Cap'n Steve has asked for the wisdom of the Perl Monks concerning the following question:

I'm currently writing something that uses a variant of bbcode to allow the user to create an HTML form. It works so far, but in an effort to idiot-proof it, I've decided to make putting quotes around the attributes optional. This is the regexp that does that:
/name=(")? # "name" attribute followed by optional quote ([^(?(1)"|\s\])]+) # if the quotation mark was present, match until an +other one, otherwise stop at whitespace or a bracket (?(1)") # match end quote, if applicable /xi
What I'm wondering now is if I should allow users to escape quotes in the attribute. I know this is more trouble than it's worth, but I'm curious. How would I go about ignoring the quotation marks preceded by a backslash? I've tried a negative lookbehind within the conditional, but it didn't work.
  • Comment on Regular expression help: Taking HTML-like attributes with optional quotes
  • Download Code

Replies are listed 'Best First'.
Re: Regular expression help: Taking HTML-like attributes with optional quotes
by tlm (Prior) on Jun 28, 2005 at 10:24 UTC
Re: Regular expression help: Taking HTML-like attributes with optional quotes
by rlucas (Scribe) on Jun 28, 2005 at 07:08 UTC
    ... might be one for Parse::RecDescent.

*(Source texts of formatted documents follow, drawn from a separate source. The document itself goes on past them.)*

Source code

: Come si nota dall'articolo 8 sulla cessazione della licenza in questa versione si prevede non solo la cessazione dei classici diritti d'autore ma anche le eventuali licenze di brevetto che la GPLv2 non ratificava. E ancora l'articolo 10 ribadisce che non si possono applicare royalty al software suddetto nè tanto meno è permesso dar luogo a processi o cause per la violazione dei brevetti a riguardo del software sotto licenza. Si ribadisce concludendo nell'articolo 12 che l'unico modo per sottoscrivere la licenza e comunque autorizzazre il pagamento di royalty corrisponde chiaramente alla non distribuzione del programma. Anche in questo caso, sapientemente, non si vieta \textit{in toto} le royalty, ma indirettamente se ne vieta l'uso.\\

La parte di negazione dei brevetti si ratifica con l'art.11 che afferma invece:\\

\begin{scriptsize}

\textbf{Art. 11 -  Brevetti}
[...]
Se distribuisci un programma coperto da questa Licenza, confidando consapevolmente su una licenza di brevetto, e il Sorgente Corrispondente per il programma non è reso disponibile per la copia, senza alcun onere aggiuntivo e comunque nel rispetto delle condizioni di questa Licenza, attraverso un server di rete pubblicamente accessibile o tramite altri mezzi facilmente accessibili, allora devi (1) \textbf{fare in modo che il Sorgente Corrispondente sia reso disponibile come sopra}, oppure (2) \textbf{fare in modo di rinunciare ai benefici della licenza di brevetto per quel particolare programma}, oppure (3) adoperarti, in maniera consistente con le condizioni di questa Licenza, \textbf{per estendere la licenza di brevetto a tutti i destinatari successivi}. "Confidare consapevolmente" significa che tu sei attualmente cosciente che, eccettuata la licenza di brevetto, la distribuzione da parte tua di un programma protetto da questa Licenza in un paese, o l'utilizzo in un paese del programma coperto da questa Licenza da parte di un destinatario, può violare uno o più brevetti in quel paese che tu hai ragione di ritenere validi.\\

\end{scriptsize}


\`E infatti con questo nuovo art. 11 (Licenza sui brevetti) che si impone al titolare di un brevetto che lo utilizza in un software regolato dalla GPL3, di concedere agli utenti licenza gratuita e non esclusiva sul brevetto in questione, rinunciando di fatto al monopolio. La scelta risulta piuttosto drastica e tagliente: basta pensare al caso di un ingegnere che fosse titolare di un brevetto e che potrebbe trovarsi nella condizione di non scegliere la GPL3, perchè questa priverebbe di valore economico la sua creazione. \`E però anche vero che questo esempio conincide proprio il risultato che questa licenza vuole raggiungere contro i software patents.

    If you need something performant, P::RD may not be the way to go. But if you've never programmed a parser before, using P::RD will make you a better programmer for the experience.

    Also, Parse::RecDescent is very well documented.

    A final bit of info to consider is that there is a set of regexes that Perl will not play nice with (due to how the regex engine works, being nondeterministic, IIRC). By "not play nice," I mean take billions of CPU cycles for ostensibly simple decisions. I think that dealing with optional escaped quoting with regexes might be putting you into that territory.